= Beginning of Section =
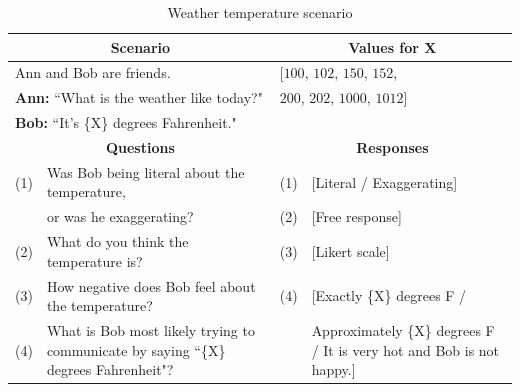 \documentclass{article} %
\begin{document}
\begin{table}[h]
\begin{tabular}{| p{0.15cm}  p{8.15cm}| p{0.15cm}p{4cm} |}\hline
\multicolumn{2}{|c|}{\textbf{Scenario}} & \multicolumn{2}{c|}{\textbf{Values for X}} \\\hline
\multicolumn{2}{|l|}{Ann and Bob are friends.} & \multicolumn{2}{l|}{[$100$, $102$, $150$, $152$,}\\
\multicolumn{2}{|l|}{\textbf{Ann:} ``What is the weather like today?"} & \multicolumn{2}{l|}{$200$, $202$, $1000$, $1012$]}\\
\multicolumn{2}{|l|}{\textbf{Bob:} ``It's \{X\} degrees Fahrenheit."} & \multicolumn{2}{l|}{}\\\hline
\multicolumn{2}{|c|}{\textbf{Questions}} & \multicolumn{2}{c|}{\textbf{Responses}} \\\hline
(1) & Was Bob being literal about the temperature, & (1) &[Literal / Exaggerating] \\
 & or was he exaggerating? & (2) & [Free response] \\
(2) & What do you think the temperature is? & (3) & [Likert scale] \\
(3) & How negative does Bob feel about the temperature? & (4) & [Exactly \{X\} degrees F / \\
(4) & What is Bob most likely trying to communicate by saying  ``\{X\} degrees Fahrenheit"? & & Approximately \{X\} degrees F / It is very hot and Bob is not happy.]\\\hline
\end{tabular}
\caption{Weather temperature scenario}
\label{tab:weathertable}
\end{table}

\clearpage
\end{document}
= End of Section =
= Beginning of Section =
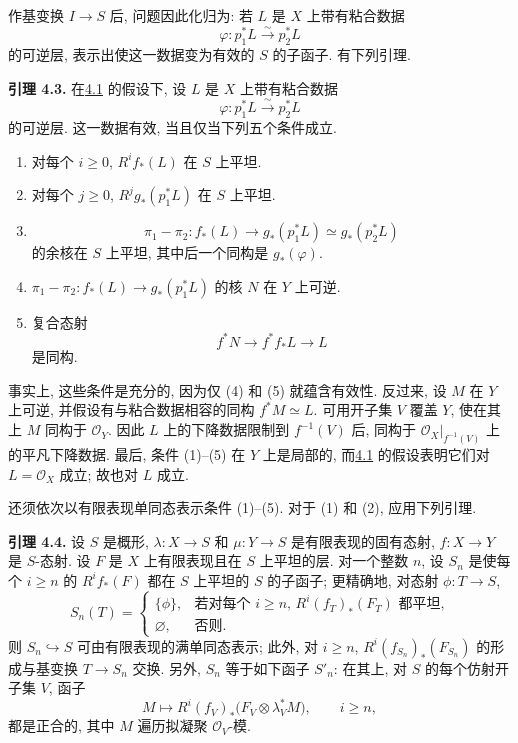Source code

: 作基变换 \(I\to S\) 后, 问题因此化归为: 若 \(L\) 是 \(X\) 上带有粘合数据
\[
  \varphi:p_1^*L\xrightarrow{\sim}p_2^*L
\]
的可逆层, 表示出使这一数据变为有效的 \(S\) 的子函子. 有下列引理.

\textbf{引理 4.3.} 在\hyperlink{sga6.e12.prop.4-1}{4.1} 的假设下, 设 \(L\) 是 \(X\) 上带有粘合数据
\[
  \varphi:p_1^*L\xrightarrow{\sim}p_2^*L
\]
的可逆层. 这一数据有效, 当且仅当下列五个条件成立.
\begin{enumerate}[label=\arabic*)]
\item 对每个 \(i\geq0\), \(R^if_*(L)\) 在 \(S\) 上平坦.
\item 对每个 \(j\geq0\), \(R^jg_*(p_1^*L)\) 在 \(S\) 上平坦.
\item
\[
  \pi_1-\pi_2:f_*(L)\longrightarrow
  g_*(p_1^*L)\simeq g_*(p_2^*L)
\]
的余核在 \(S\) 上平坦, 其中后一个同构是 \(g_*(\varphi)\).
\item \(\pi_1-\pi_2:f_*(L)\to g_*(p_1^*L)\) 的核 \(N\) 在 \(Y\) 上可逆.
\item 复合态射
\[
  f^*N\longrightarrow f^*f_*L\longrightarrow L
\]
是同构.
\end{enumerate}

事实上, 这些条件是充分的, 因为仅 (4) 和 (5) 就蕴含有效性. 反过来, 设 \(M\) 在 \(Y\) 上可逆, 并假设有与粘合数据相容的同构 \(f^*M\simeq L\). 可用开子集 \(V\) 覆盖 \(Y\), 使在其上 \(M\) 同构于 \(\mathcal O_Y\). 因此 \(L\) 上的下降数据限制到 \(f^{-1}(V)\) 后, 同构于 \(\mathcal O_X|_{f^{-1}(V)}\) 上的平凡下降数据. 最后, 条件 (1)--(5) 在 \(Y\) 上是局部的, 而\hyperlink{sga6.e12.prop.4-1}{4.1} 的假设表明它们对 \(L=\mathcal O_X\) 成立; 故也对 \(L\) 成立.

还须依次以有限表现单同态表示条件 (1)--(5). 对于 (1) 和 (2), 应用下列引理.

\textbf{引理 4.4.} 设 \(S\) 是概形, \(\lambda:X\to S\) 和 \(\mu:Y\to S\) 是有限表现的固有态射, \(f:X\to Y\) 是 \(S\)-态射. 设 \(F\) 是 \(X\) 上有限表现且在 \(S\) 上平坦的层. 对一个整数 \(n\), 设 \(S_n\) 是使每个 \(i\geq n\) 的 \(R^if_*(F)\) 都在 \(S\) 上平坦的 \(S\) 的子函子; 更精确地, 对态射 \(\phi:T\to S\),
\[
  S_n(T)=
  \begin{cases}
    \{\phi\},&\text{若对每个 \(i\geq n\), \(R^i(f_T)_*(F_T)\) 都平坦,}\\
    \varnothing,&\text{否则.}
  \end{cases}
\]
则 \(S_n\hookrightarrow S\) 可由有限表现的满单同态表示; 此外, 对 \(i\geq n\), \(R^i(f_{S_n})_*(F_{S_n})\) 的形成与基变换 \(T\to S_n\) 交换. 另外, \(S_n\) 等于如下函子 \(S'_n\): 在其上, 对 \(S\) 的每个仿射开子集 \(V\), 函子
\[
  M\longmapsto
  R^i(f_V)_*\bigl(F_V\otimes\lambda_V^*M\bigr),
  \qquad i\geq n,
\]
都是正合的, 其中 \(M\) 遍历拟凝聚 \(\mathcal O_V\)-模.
= End of Section =
= Beginning of Section =
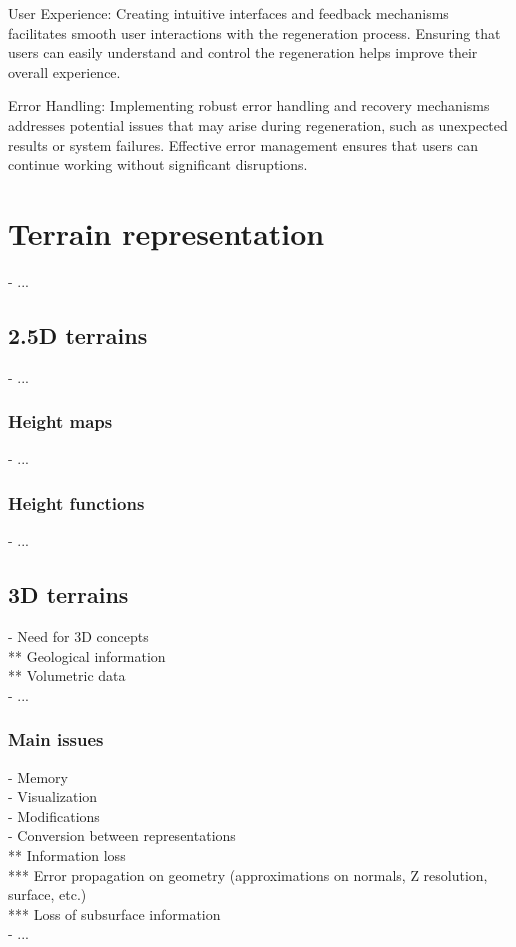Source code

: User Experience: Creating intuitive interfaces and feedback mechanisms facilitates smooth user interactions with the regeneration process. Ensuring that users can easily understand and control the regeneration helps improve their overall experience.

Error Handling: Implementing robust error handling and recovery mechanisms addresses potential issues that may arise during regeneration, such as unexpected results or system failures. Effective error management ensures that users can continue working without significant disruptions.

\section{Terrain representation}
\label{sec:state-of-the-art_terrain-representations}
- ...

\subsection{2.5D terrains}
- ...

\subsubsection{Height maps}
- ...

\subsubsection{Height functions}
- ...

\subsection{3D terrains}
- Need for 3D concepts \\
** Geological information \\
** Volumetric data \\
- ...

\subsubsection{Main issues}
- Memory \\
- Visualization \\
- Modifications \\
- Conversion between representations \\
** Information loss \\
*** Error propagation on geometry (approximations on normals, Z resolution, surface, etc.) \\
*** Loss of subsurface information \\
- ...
= End of Section =
__REQUIRED ACTION__:
Only the lines above starting at the one containing "and Bob are" and ending at the one containing "(3) & How negative", both included, are to be returned, exactly as they read.

__RESULT OF THE TASK__:
\multicolumn{2}{|l|}{Ann and Bob are friends.} & \multicolumn{2}{l|}{[$100$, $102$, $150$, $152$,}\\
\multicolumn{2}{|l|}{\textbf{Ann:} ``What is the weather like today?"} & \multicolumn{2}{l|}{$200$, $202$, $1000$, $1012$]}\\
\multicolumn{2}{|l|}{\textbf{Bob:} ``It's \{X\} degrees Fahrenheit."} & \multicolumn{2}{l|}{}\\\hline
\multicolumn{2}{|c|}{\textbf{Questions}} & \multicolumn{2}{c|}{\textbf{Responses}} \\\hline
(1) & Was Bob being literal about the temperature, & (1) &[Literal / Exaggerating] \\
 & or was he exaggerating? & (2) & [Free response] \\
(2) & What do you think the temperature is? & (3) & [Likert scale] \\
(3) & How negative does Bob feel about the temperature? & (4) & [Exactly \{X\} degrees F / \\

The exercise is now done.